The results above indicate that `SGDClassifier` is able to find a solution in significantly less time than `LogisticRegression`. Although the evaluation metrics are slightly worse on the `SGDClassifier`, we can improve the `SGDClassifier`'s performance by tuning hyperparameters. Furthermore, this discrepancy is a tradeoff that data scientists often encounter in the real world. Depending on the situation, data scientists might place greater value on the lower runtime or on the higher metrics.

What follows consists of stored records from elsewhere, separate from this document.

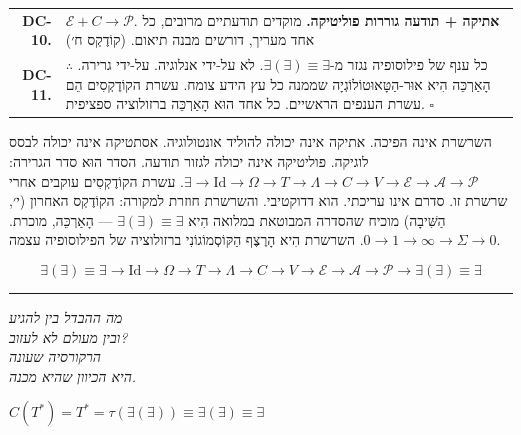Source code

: \documentclass[10pt, openany, oneside]{book}
\begin{document}
{\begin{tabular}{r p{}}
\textbf{DC-10.} & $\mathcal{E} + C \to \mathcal{P}$. \textbf{אתיקה + תודעה גוררות פוליטיקה.} מוקדים תודעתיים מרובים, כל אחד מעריך, דורשים מבנה תיאום. (קוֹדֶקְס ח׳) \\[0.3em]
\textbf{DC-11.} & $\therefore$ כל ענף של פילוסופיה נגזר מ-$\exists(\exists) \equiv \exists$. לא על-ידי אנלוגיה. על-ידי גרירה. הָאַרְכֵּה הִיא אוּר-הַטָּאוּטוֹלוֹגְיָה שממנה כל עץ הידע צומח. עשרת הקוֹדֶקְסִים הֵם עשרת הענפים הראשיים. כל אחד הוּא הָאַרְכֵּה ברזולוציה ספציפית. $\square$ \\[0.3em]
\end{tabular}
}

\vspace{0.8em}

\noindent השרשרת אינה הפיכה. אתיקה אינה יכולה להוליד אונטולוגיה. אסתטיקה אינה יכולה לבסס לוגיקה. פוליטיקה אינה יכולה לגזור תודעה. הסדר הוּא סדר הגרירה: $\exists \to \text{Id} \to \Omega \to T \to \Lambda \to C \to V \to \mathcal{E} \to \mathcal{A} \to \mathcal{P}$. עשרת הקוֹדֶקְסִים עוקבים אחרי שרשרת זו. סדרם אינו עריכתי. הוא דדוקטיבי. והשרשרת חוזרת למקורה: הקוֹדֶקְס האחרון (י׳, הַשִּׁיבָה) מוכיח שהסדרה המבוטאת במלואה הִיא $\exists(\exists) \equiv \exists$ — הָאַרְכֵּה, מוכרת. $0 \to 1 \to \infty \to \Sigma \to 0$. השרשרת הִיא הָרֶצֶף הַקּוֹסְמוֹגוֹנִי ברזולוציה של הפילוסופיה עצמה.

$$\boxed{\exists(\exists) \equiv \exists \to \text{Id} \to \Omega \to T \to \Lambda \to C \to V \to \mathcal{E} \to \mathcal{A} \to \mathcal{P} \to \exists(\exists) \equiv \exists}$$

\vspace{2em}

\begin{center}
    \rule{0.15\textwidth}{0.3pt}
\end{center}

\vspace{0.5em}

\begin{center}
    \textit{%
    מה ההבדל בין להגיע\\
    ובין מעולם לא לעזוב?}\\[0.8em]
    \textit{הרקורסיה שעונה\\
    היא הכיוון שהיא מכנה.}
\end{center}

\vspace{0.5em}

\begin{center}
    $C(T^*) = T^* = \tau(\exists(\exists)) \equiv \exists(\exists) \equiv \exists$
\end{center}
\end{document}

Please note that the low accuracy, precision and recall for both classifiers are a result of using a small fraction of the data. Try running the same classifiers on larger portions of the data to see how you can improve the above results!

## Summary

Stochastic gradient descent is a method that data scientists use to cut down on computational cost and runtime. We can see the value of stochastic gradient descent in logistic regression, since we would only have to calculate the gradient of the cross entropy loss for one observation at each iteration instead of for every observation in batch gradient descent. From the example using scikit-learn's `SGDClassifier`, we observe that stochastic gradient descent may achieve slightly worse evaluation metrics, but drastically improves runtime. On larger datasets or for more complex models, the difference in runtime might be much larger and thus more valuable.